Problem to work on — Repeat the material exactly, every line of it.

Data for review —
.....
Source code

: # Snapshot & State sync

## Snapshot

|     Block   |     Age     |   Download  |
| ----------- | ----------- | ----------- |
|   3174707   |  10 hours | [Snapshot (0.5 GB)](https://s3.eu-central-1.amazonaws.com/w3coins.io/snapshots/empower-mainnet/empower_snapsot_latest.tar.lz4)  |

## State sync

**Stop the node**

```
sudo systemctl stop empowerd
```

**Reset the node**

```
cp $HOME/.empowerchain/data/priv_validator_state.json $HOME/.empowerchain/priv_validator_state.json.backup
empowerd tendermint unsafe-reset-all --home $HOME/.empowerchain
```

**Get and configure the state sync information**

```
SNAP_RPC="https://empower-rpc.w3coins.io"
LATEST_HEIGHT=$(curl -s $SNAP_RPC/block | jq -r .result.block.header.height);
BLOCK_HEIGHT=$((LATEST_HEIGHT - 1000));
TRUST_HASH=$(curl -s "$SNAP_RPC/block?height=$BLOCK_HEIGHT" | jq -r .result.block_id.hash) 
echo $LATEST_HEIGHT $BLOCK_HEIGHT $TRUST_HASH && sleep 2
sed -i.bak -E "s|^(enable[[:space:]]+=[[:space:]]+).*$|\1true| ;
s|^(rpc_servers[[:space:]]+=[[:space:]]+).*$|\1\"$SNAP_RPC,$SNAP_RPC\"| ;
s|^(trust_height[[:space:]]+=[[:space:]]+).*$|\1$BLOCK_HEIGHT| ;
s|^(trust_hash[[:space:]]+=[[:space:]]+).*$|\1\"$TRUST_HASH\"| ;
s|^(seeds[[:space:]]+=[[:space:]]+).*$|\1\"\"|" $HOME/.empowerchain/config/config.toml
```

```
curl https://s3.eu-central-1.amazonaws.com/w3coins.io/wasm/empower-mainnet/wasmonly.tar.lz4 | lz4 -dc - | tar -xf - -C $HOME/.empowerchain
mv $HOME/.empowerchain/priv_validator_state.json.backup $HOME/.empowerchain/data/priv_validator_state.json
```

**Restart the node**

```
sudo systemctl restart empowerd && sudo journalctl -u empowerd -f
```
.....
Solved problem —
Source code

: # Snapshot & State sync

## Snapshot

|     Block   |     Age     |   Download  |
| ----------- | ----------- | ----------- |
|   3174707   |  10 hours | [Snapshot (0.5 GB)](https://s3.eu-central-1.amazonaws.com/w3coins.io/snapshots/empower-mainnet/empower_snapsot_latest.tar.lz4)  |

## State sync

**Stop the node**

```
sudo systemctl stop empowerd
```

**Reset the node**

```
cp $HOME/.empowerchain/data/priv_validator_state.json $HOME/.empowerchain/priv_validator_state.json.backup
empowerd tendermint unsafe-reset-all --home $HOME/.empowerchain
```

**Get and configure the state sync information**

```
SNAP_RPC="https://empower-rpc.w3coins.io"
LATEST_HEIGHT=$(curl -s $SNAP_RPC/block | jq -r .result.block.header.height);
BLOCK_HEIGHT=$((LATEST_HEIGHT - 1000));
TRUST_HASH=$(curl -s "$SNAP_RPC/block?height=$BLOCK_HEIGHT" | jq -r .result.block_id.hash) 
echo $LATEST_HEIGHT $BLOCK_HEIGHT $TRUST_HASH && sleep 2
sed -i.bak -E "s|^(enable[[:space:]]+=[[:space:]]+).*$|\1true| ;
s|^(rpc_servers[[:space:]]+=[[:space:]]+).*$|\1\"$SNAP_RPC,$SNAP_RPC\"| ;
s|^(trust_height[[:space:]]+=[[:space:]]+).*$|\1$BLOCK_HEIGHT| ;
s|^(trust_hash[[:space:]]+=[[:space:]]+).*$|\1\"$TRUST_HASH\"| ;
s|^(seeds[[:space:]]+=[[:space:]]+).*$|\1\"\"|" $HOME/.empowerchain/config/config.toml
```

```
curl https://s3.eu-central-1.amazonaws.com/w3coins.io/wasm/empower-mainnet/wasmonly.tar.lz4 | lz4 -dc - | tar -xf - -C $HOME/.empowerchain
mv $HOME/.empowerchain/priv_validator_state.json.backup $HOME/.empowerchain/data/priv_validator_state.json
```

**Restart the node**

```
sudo systemctl restart empowerd && sudo journalctl -u empowerd -f
```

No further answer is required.